The share of Medicaid enrollees who received at least one opioid prescription used to treat pain within the year declined from 11.3% in 2016 to 7.2% in 2019, or 4.1 percentage points (Figure 2). The number of opioid prescriptions among those with at least one opioid prescription used to treat pain remained relatively stable over the period, around 3 prescriptions per person. This suggests the decline in utilization results from fewer enrollees receiving any prescriptions rather than from enrollees who already receive opioid prescriptions receiving fewer prescriptions. The share of Medicaid enrollees who received at least one opioid prescription used to treat pain declined across all eligibility groups over the period. In 2016, pregnant women accounted for the largest share of enrollees receiving at least one opioid prescription used to treat pain (23.9%). However, from 2017 onward, individuals eligible for Medicaid based on a disability had the largest share, with 18.8% receiving at least one opioid prescription used to treat pain by 2019 compared to 15.6% of pregnant women, 15.3% of traditionally eligible adults, 13.0% of expansion adults, 7.9% of seniors, and 1.7% of children. While there are likely many factors at play, state policies implemented over the period to prevent opioid-related harms as well as the release of the 2016 CDC guidelines to address opioid overprescribing likely contributed to these declines.

Share of Medicaid Enrollees With at Least One Opioid Prescription Used to Treat Pain, 2016-2019

All states experienced declines in the share of Medicaid enrollees who received at least one opioid prescription to treat pain from 2016 to 2019, but the degree varied by state. The states that experienced the largest declines appear to be clustered around the Appalachian region, one of the areas hardest hit by the opioid epidemic. Of the top five states (TN, KY, OH, WV, MI) with the largest share of enrollees receiving at least one opioid prescription in 2016, the beginning of the study period, only one state (KY) remained in the top five states by 2019. On the other hand, states with the smallest declines over the period varied in location.

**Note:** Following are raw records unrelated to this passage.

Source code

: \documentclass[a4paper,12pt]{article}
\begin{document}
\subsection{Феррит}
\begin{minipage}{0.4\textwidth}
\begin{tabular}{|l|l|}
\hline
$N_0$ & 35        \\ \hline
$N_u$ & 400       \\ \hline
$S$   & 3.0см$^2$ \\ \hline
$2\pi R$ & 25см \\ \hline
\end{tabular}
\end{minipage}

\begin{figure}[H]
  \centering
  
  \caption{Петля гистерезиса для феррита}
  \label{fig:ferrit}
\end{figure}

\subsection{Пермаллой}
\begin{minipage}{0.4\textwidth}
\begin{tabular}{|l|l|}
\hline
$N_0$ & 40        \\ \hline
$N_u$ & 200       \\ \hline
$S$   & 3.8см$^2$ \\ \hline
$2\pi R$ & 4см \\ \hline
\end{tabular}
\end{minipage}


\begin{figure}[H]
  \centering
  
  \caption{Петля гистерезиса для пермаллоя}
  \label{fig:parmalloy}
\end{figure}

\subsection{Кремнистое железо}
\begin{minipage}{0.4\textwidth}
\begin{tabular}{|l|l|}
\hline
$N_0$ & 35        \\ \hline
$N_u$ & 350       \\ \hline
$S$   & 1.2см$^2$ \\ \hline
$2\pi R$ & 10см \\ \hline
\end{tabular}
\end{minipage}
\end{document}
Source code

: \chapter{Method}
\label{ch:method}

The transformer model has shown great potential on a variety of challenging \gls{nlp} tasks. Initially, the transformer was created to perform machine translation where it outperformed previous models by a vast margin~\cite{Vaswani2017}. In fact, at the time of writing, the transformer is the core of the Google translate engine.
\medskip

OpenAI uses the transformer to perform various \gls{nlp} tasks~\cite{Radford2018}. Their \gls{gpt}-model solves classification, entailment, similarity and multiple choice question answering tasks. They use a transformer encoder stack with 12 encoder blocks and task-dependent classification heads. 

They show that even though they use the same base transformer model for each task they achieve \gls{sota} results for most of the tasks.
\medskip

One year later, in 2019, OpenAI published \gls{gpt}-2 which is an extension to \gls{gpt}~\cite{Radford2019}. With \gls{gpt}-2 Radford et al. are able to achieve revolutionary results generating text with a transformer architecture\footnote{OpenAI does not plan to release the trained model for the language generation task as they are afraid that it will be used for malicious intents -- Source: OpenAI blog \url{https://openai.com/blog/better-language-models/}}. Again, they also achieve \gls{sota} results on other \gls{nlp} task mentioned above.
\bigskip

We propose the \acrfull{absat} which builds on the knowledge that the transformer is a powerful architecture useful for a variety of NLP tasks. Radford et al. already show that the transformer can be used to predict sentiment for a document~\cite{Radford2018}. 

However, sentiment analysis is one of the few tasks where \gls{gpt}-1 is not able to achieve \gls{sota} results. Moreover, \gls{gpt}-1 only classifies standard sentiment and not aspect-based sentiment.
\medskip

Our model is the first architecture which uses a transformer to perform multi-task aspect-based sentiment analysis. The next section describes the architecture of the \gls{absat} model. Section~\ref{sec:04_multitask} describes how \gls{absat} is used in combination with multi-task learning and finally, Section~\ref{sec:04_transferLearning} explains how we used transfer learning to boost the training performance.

Share of Medicaid Enrollees with at Least One Opioid Prescription Used to Treat Pain in 2019

While all groups experienced a decline in the share of Medicaid enrollees receiving at least one opioid prescription used to treat pain from 2016 to 2019, White enrollees experienced the largest decline compared Black and Hispanic enrollees. White enrollees also had the highest share of enrollees with at least one opioid prescription used to treat pain in both 2016 and 2019 compared to all other racial/ethnic groups. In 2016, 14.9% of White Medicaid enrollees had at least one opioid prescription used to treat pain, compared with 12.6% of Black enrollees, the next highest group (Figure 4). By 2019, the share of White enrollees with at least one opioid prescription had fallen to 9.5% (a 5.4 percentage point decline) and the share for Black enrollees had fallen to 7.9% (a 4.7 percentage point decline). Multiple studies have shown racial disparities in opioid prescribing and pain management, and our findings suggest Black and Hispanic Medicaid enrollees are less likely to be prescribed opioids used to treat pain when compared with White enrollees.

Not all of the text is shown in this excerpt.